- Language - Python, SQL
Project 1:
Child Development plan - (Sep 2020 to August 2021)
1. It is an investment product where a customer (father/mother) can invest into this account and get the benefits for their children education expenses.
2. Business wanted to have more number of customers to take this plan as the current approach based on business understanding is not yielding good conversions.
3. The target variable is the customers who opened the account within 45 days when targeted. The realized event rate is 4%.
4. Logistic regression is used to develop the solution.
5. Data sources such as customer demographics, giro transactions, CASA balances, Investment and insurance are used in the model.
6. Data is split into 70:30 for training and testing respectively.
7. Various data treatment (missing, outlier,) has been carried out to clean the data and transform the variables to make the data trended. 8. Variables are selected based on Information value, Variable clustering and business importance. Checked the multi-collinearity issue using VIF. Variable significance, variable sign in the regression equation and computed the performance statistics and model stability. 9. The final model was able to predict 70% of the total events in the modeling dataset using the top 20% data.
10.The business users approve model after the test implementation of the model on actual data .
Project 2:
Retail Analysis
Objective – One of the leading retail stores, would like to predict the sales and demand accurately. There are certain events and holidays, which influence sales on each day. There are sales data available for 45 stores. The business is facing a challenge due to unforeseen demands and runs out of stock some times, due to the inappropriate machine-learning algorithm. An ideal ML algorithm will predict demand at different points of time covering seasonality and ingest factors like economic conditions including CPI, Unemployment Index, etc.
Resposibilities -
1. Perform EDA
2. Treating missing values and outliers.
3. Which store has maximum sales.
4. Analysis -
a. Which store has maximum standard deviation i.e., the sales vary a lot. Also, find out the coefficient of mean to standard deviation
b. Which store/s has good quarterly growth rate.

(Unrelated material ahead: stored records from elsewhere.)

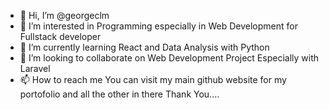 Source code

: - 👋 Hi, I’m @georgeclm
- 👀 I’m interested in Programming especially in Web Development for Fullstack developer
- 🌱 I’m currently learning React and Data Analysis with Python
- 💞️ I’m looking to collaborate on Web Development Project Especially with Laravel
- 📫 How to reach me You can visit my main github website for my portofolio and all the other in there 
Thank You....

<!---
georgeclm/georgeclm is a ✨ special ✨ repository because its `README.md` (this file) appears on your GitHub profile.
You can click the Preview link to take a look at your changes.
--->
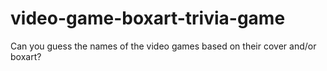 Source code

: # video-game-boxart-trivia-game
Can you guess the names of the video games based on their cover and/or boxart?
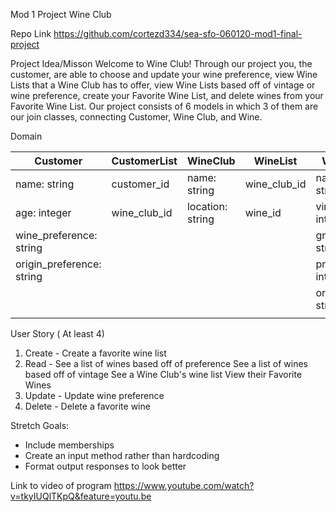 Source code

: Mod 1 Project Wine Club

Repo Link
https://github.com/cortezd334/sea-sfo-060120-mod1-final-project

Project Idea/Misson
Welcome to Wine Club! Through our project you, the customer, are able to choose and update your wine preference, view Wine Lists that a Wine Club has to offer, view Wine Lists based off of vintage or wine preference, create your Favorite Wine List, and delete wines from your Favorite Wine List. Our project consists of 6 models in which 3 of them are our join classes, connecting Customer, Wine Club, and Wine. 

Domain

|   Customer     |  CustomerList     |   WineClub    |   WineList    |   Wine    |   Favorite    |
| ------------------------- | -------------- | ---------------- | ------------ | ---------------- | ------------ |
| name: string              | customer_id    | name: string     | wine_club_id | name: string     | wine_id      |
| age: integer              | wine_club_id   | location: string | wine_id      | vintage: integer | customer_id  |
| wine_preference: string   |                |                  |              | grape: string    |              |
| origin_preference: string |                |                  |              | price: integer   |              |
|                           |                |                  |              | origin: string   |              |
|                           |                |                  |              |                  |              |


User Story ( At least 4)
1. Create - Create a favorite wine list
2. Read   - See a list of wines based off of preference
            See a list of wines based off of vintage
            See a Wine Club's wine list
            View their Favorite Wines
3. Update - Update wine preference
4. Delete - Delete a favorite wine

Stretch Goals:
- Include memberships
- Create an input method rather than hardcoding
- Format output responses to look better

Link to video of program https://www.youtube.com/watch?v=tkyIUQlTKpQ&feature=youtu.be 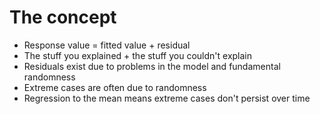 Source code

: # The concept
* Response value = fitted value + residual
* The stuff you explained + the stuff you couldn't explain
* Residuals exist due to problems in the model and fundamental randomness
* Extreme cases are often due to randomness
* Regression to the mean means extreme cases don't persist over time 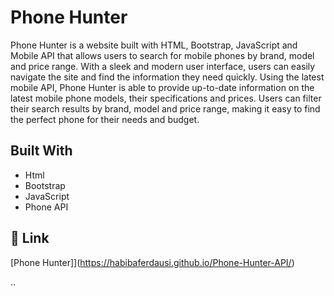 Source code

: # Phone Hunter

Phone Hunter is a website built with HTML, Bootstrap, JavaScript and Mobile API that allows users to search for mobile phones by brand, model and price range. With a sleek and modern user interface, users can easily navigate the site and find the information they need quickly.
Using the latest mobile API, Phone Hunter is able to provide up-to-date information on the latest mobile phone models, their specifications and prices. Users can filter their search results by brand, model and price range, making it easy to find the perfect phone for their needs and budget.

## Built With

- Html
- Bootstrap
- JavaScript
- Phone API

## 🔗 Link

[Phone Hunter]](https://habibaferdausi.github.io/Phone-Hunter-API/)



..
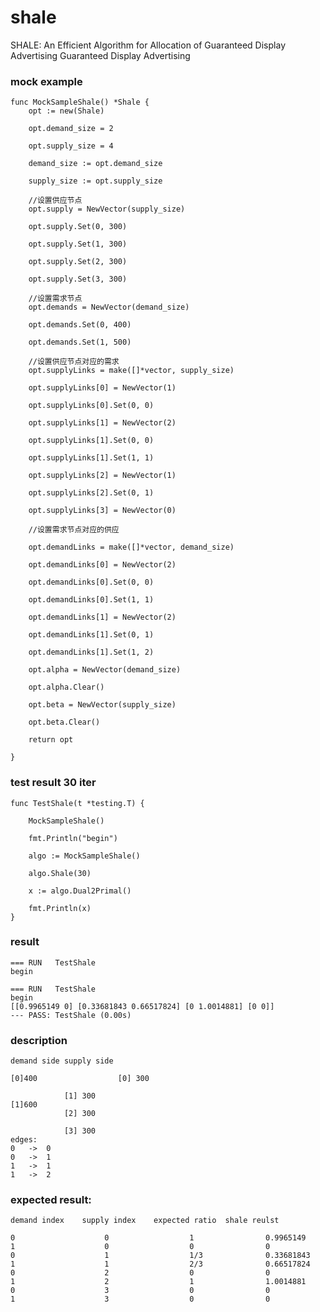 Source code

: # shale
SHALE: An Efficient Algorithm for Allocation of Guaranteed Display Advertising Guaranteed Display Advertising

### mock example
	func MockSampleShale() *Shale {
		opt := new(Shale)

		opt.demand_size = 2

		opt.supply_size = 4

		demand_size := opt.demand_size

		supply_size := opt.supply_size

		//设置供应节点
		opt.supply = NewVector(supply_size)

		opt.supply.Set(0, 300)

		opt.supply.Set(1, 300)

		opt.supply.Set(2, 300)

		opt.supply.Set(3, 300)

		//设置需求节点
		opt.demands = NewVector(demand_size)

		opt.demands.Set(0, 400)

		opt.demands.Set(1, 500)

		//设置供应节点对应的需求
		opt.supplyLinks = make([]*vector, supply_size)

		opt.supplyLinks[0] = NewVector(1)

		opt.supplyLinks[0].Set(0, 0)

		opt.supplyLinks[1] = NewVector(2)

		opt.supplyLinks[1].Set(0, 0)

		opt.supplyLinks[1].Set(1, 1)

		opt.supplyLinks[2] = NewVector(1)

		opt.supplyLinks[2].Set(0, 1)

		opt.supplyLinks[3] = NewVector(0)

		//设置需求节点对应的供应

		opt.demandLinks = make([]*vector, demand_size)

		opt.demandLinks[0] = NewVector(2)

		opt.demandLinks[0].Set(0, 0)

		opt.demandLinks[0].Set(1, 1)

		opt.demandLinks[1] = NewVector(2)

		opt.demandLinks[1].Set(0, 1)

		opt.demandLinks[1].Set(1, 2)

		opt.alpha = NewVector(demand_size)

		opt.alpha.Clear()

		opt.beta = NewVector(supply_size)

		opt.beta.Clear()

		return opt

	}

### test result 30 iter



	func TestShale(t *testing.T) {
	
		MockSampleShale()

		fmt.Println("begin")

		algo := MockSampleShale()

		algo.Shale(30)

		x := algo.Dual2Primal()

		fmt.Println(x)
	}


### result

	=== RUN   TestShale
	begin

	=== RUN   TestShale
	begin
	[[0.9965149 0] [0.33681843 0.66517824] [0 1.0014881] [0 0]]
	--- PASS: TestShale (0.00s)

### description

	demand side	supply side

	[0]400                	[0] 300

				[1] 300 
	[1]600                 
				[2] 300
		    
				[3] 300
	edges:
	0	->	0
	0	->	1
	1	->	1
	1	->	2
	
		  
### expected result:
	
	demand index	supply index	expected ratio	shale reulst

	0                    0                  1                0.9965149
	1                    0                  0                0
	0                    1                  1/3              0.33681843
	1                    1                  2/3              0.66517824
	0                    2                  0                0
	1                    2                  1                1.0014881
	0                    3                  0                0
	1                    3                  0                0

c. Some holidays have a negative impact on sales. Find out holidays which have higher sales than the mean sales in nonholiday season for all stores together.
5. Linear Regression – Utilize variables like date and restructure dates(starting from the earliest date in order). Hypothesize if CPI, unemployment, and fuel price have any impact on sales.
6. Time series forecasting model –
a. Hypothesize if the data is fit for time series analysis – check for white noise probability test
b. Make adjustments in historical data for events like holidays, if applicable
7. Predict next 6 months. Check for MAPE.